INFORMATION PROVIDED
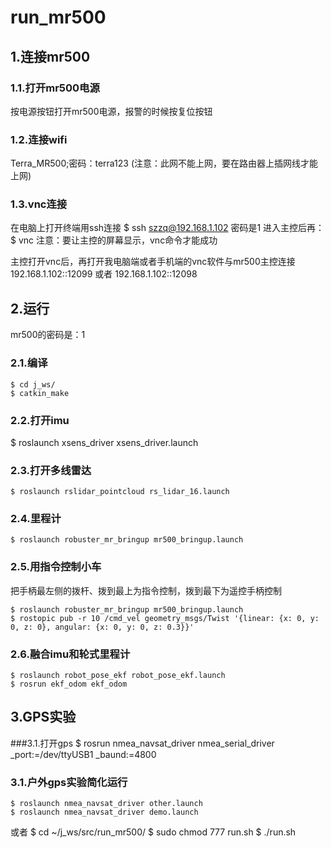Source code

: # run_mr500

## 1.连接mr500

### 1.1.打开mr500电源
按电源按钮打开mr500电源，报警的时候按复位按钮

### 1.2.连接wifi
Terra_MR500;密码：terra123
(注意：此网不能上网，要在路由器上插网线才能上网)

### 1.3.vnc连接
在电脑上打开终端用ssh连接
    $ ssh szzq@192.168.1.102
密码是1
进入主控后再：$ vnc
注意：要让主控的屏幕显示，vnc命令才能成功

主控打开vnc后，再打开我电脑端或者手机端的vnc软件与mr500主控连接
192.168.1.102::12099
或者
192.168.1.102::12098

## 2.运行

mr500的密码是：1

### 2.1.编译
    $ cd j_ws/
    $ catkin_make

### 2.2.打开imu
$ roslaunch xsens_driver xsens_driver.launch

### 2.3.打开多线雷达

    $ roslaunch rslidar_pointcloud rs_lidar_16.launch

### 2.4.里程计

    $ roslaunch robuster_mr_bringup mr500_bringup.launch

### 2.5.用指令控制小车

把手柄最左侧的拨杆、拨到最上为指令控制，拨到最下为遥控手柄控制

    $ roslaunch robuster_mr_bringup mr500_bringup.launch
    $ rostopic pub -r 10 /cmd_vel geometry_msgs/Twist '{linear: {x: 0, y: 0, z: 0}, angular: {x: 0, y: 0, z: 0.3}}'

### 2.6.融合imu和轮式里程计

    $ roslaunch robot_pose_ekf robot_pose_ekf.launch
    $ rosrun ekf_odom ekf_odom

## 3.GPS实验
###3.1.打开gps
    $ rosrun nmea_navsat_driver nmea_serial_driver _port:=/dev/ttyUSB1 _baund:=4800
    
### 3.1.户外gps实验简化运行

    $ roslaunch nmea_navsat_driver other.launch
    $ roslaunch nmea_navsat_driver demo.launch
或者
    $ cd ~/j_ws/src/run_mr500/
    $ sudo chmod 777 run.sh
    $ ./run.sh
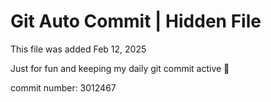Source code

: # Git Auto Commit | Hidden File

This file was added Feb 12, 2025

Just for fun and keeping my daily git commit active 🤪

commit number: 3012467
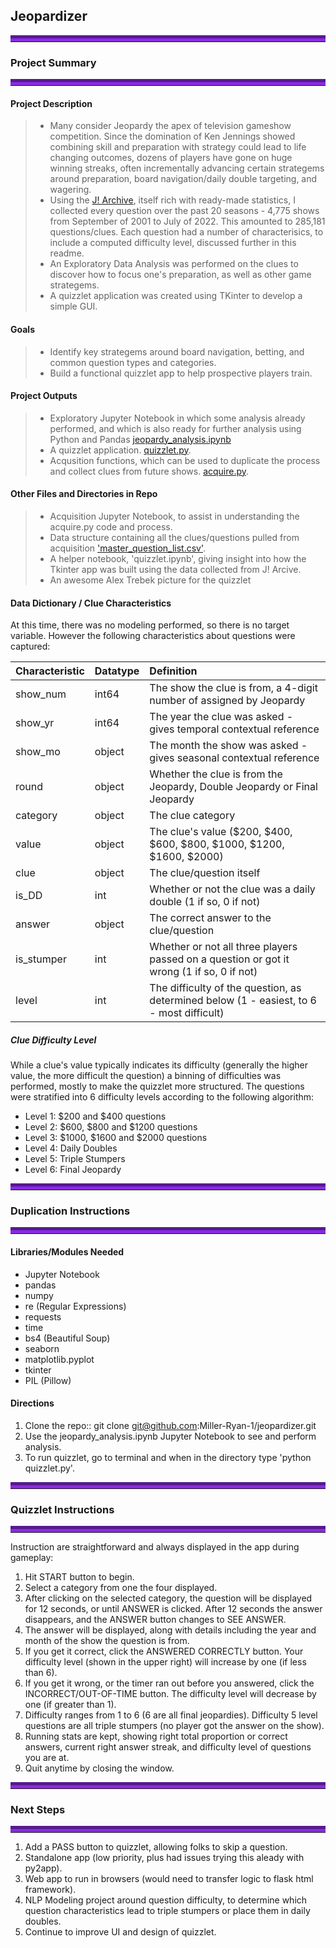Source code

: ## Jeopardizer

<hr style="border-top: 10px groove blueviolet; margin-top: 1px; margin-bottom: 1px"></hr>

### Project Summary
<hr style="border-top: 10px groove blueviolet; margin-top: 1px; margin-bottom: 1px"></hr>

#### Project Description
> - Many consider Jeopardy the apex of television gameshow competition.  Since the domination of Ken Jennings showed combining skill and preparation with strategy could lead to life changing outcomes, dozens of players have gone on huge winning streaks, often incrementally advancing certain strategems around preparation, board navigation/daily double targeting, and wagering.
> - Using the [J! Archive](https://j-archive.com/), itself rich with ready-made statistics, I collected every question over the past 20 seasons - 4,775 shows from September of 2001 to July of 2022.  This amounted to 285,181 questions/clues.  Each question had a number of characterisics, to include a computed difficulty level, discussed further in this readme.
> - An Exploratory Data Analysis was performed on the clues to discover how to focus one's preparation, as well as other game strategems.
> - A quizzlet application was created using TKinter to develop a simple GUI.

#### Goals
> - Identify key strategems around board navigation, betting, and common question types and categories.
> - Build a functional quizzlet app to help prospective players train.

#### Project Outputs
> - Exploratory Jupyter Notebook in which some analysis already performed, and which is also ready for further analysis using Python and Pandas [jeopardy_analysis.ipynb](https://github.com/Miller-Ryan-1/jeopardizer)
> - A quizzlet application. [quizzlet.py](https://github.com/Miller-Ryan-1/jeopardizer).  
> - Acqusition functions, which can be used to duplicate the process and collect clues from future shows. [acquire.py](https://github.com/Miller-Ryan-1/jeopardizer).

#### Other Files and Directories in Repo
> - Acquisition Jupyter Notebook, to assist in understanding the acquire.py code and process.
> - Data structure containing all the clues/questions pulled from acquisition ['master_question_list.csv'](https://github.com/Miller-Ryan-1/jeopardizer).
> - A helper notebook, 'quizzlet.ipynb', giving insight into how the Tkinter app was built using the data collected from J! Arcive.
> - An awesome Alex Trebek picture for the quizzlet

#### Data Dictionary / Clue Characteristics

At this time, there was no modeling performed, so there is no target variable.  However the following characteristics about questions were captured:

|Characteristic|Datatype|Definition|
|:-------|:--------|:----------|
| show_num | int64 | The show the clue is from, a 4-digit number of assigned by Jeopardy |
| show_yr | int64 | The year the clue was asked - gives temporal contextual reference |
| show_mo | object | The month the show was asked - gives seasonal contextual reference |
| round | object | Whether the clue is from the Jeopardy, Double Jeopardy or Final Jeopardy |
| category | object | The clue category | 
| value | object | The clue's value ($200, $400, $600, $800, $1000, $1200, $1600, $2000) |
| clue | object | The clue/question itself |
| is_DD | int | Whether or not the clue was a daily double (1 if so, 0 if not) | 
| answer | object | The correct answer to the clue/question | 
| is_stumper | int | Whether or not all three players passed on a question or got it wrong (1 if so, 0 if not) |
| level | int | The difficulty of the question, as determined below (1 - easiest, to 6 - most difficult) |


##### Clue Difficulty Level

While a clue's value typically indicates its difficulty (generally the higher value, the more difficult the question) a binning of difficulties was performed, mostly to make the quizzlet more structured.  The questions were stratified into 6 difficulty levels according to the following algorithm:
- Level 1: $200 and $400 questions 
- Level 2: $600, $800 and $1200 questions
- Level 3: $1000, $1600 and $2000 questions
- Level 4: Daily Doubles
- Level 5: Triple Stumpers
- Level 6: Final Jeopardy


<hr style="border-top: 10px groove blueviolet; margin-top: 1px; margin-bottom: 1px"></hr>

### Duplication Instructions
<hr style="border-top: 10px groove blueviolet; margin-top: 1px; margin-bottom: 1px"></hr>

#### Libraries/Modules Needed
- Jupyter Notebook
- pandas
- numpy
- re (Regular Expressions)
- requests
- time
- bs4 (Beautiful Soup)
- seaborn
- matplotlib.pyplot
- tkinter
- PIL (Pillow)

#### Directions
1. Clone the repo:: 
  git clone git@github.com:Miller-Ryan-1/jeopardizer.git
2. Use the jeopardy_analysis.ipynb Jupyter Notebook to see and perform analysis.
3. To run quizzlet, go to terminal and when in the directory type 'python quizzlet.py'.


<hr style="border-top: 10px groove blueviolet; margin-top: 1px; margin-bottom: 1px"></hr>

### Quizzlet Instructions
<hr style="border-top: 10px groove blueviolet; margin-top: 1px; margin-bottom: 1px"></hr>

Instruction are straightforward and always displayed in the app during gameplay:
1. Hit START button to begin.
2. Select a category from one the four displayed.
3. After clicking on the selected category, the question will be displayed for 12 seconds, or until ANSWER is clicked.  After 12 seconds the answer disappears, and the ANSWER button changes to SEE ANSWER.
4. The answer will be displayed, along with details including the year and month of the show the question is from.
5. If you get it correct, click the ANSWERED CORRECTLY button.  Your difficulty level (shown in the upper right) will increase by one (if less than 6).
6. If you get it wrong, or the timer ran out before you answered, click the INCORRECT/OUT-OF-TIME button.  The difficulty level will decrease by one (if greater than 1).
7. Difficulty ranges from 1 to 6 (6 are all final jeopardies). Difficulty 5 level questions are all triple stumpers (no player got the answer on the show).
8. Running stats are kept, showing right total proportion or correct answers, current right answer streak, and difficulty level of questions you are at.
9. Quit anytime by closing the window.

<hr style="border-top: 10px groove blueviolet; margin-top: 1px; margin-bottom: 1px"></hr>

### Next Steps
<hr style="border-top: 10px groove blueviolet; margin-top: 1px; margin-bottom: 1px"></hr>

1. Add a PASS button to quizzlet, allowing folks to skip a question.
2. Standalone app (low priority, plus had issues trying this aleady with py2app).
3. Web app to run in browsers (would need to transfer logic to flask html framework).
4. NLP Modeling project around question difficulty, to determine which question characteristics lead to triple stumpers or place them in daily doubles.
5. Continue to improve UI and design of quizzlet.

TASK STATEMENT
Using the material, show each line where the string "https" can be found.

EXERCISE RESULT
> - Using the [J! Archive](https://j-archive.com/), itself rich with ready-made statistics, I collected every question over the past 20 seasons - 4,775 shows from September of 2001 to July of 2022.  This amounted to 285,181 questions/clues.  Each question had a number of characterisics, to include a computed difficulty level, discussed further in this readme.
> - Exploratory Jupyter Notebook in which some analysis already performed, and which is also ready for further analysis using Python and Pandas [jeopardy_analysis.ipynb](https://github.com/Miller-Ryan-1/jeopardizer)
> - A quizzlet application. [quizzlet.py](https://github.com/Miller-Ryan-1/jeopardizer).  
> - Acqusition functions, which can be used to duplicate the process and collect clues from future shows. [acquire.py](https://github.com/Miller-Ryan-1/jeopardizer).
> - Data structure containing all the clues/questions pulled from acquisition ['master_question_list.csv'](https://github.com/Miller-Ryan-1/jeopardizer).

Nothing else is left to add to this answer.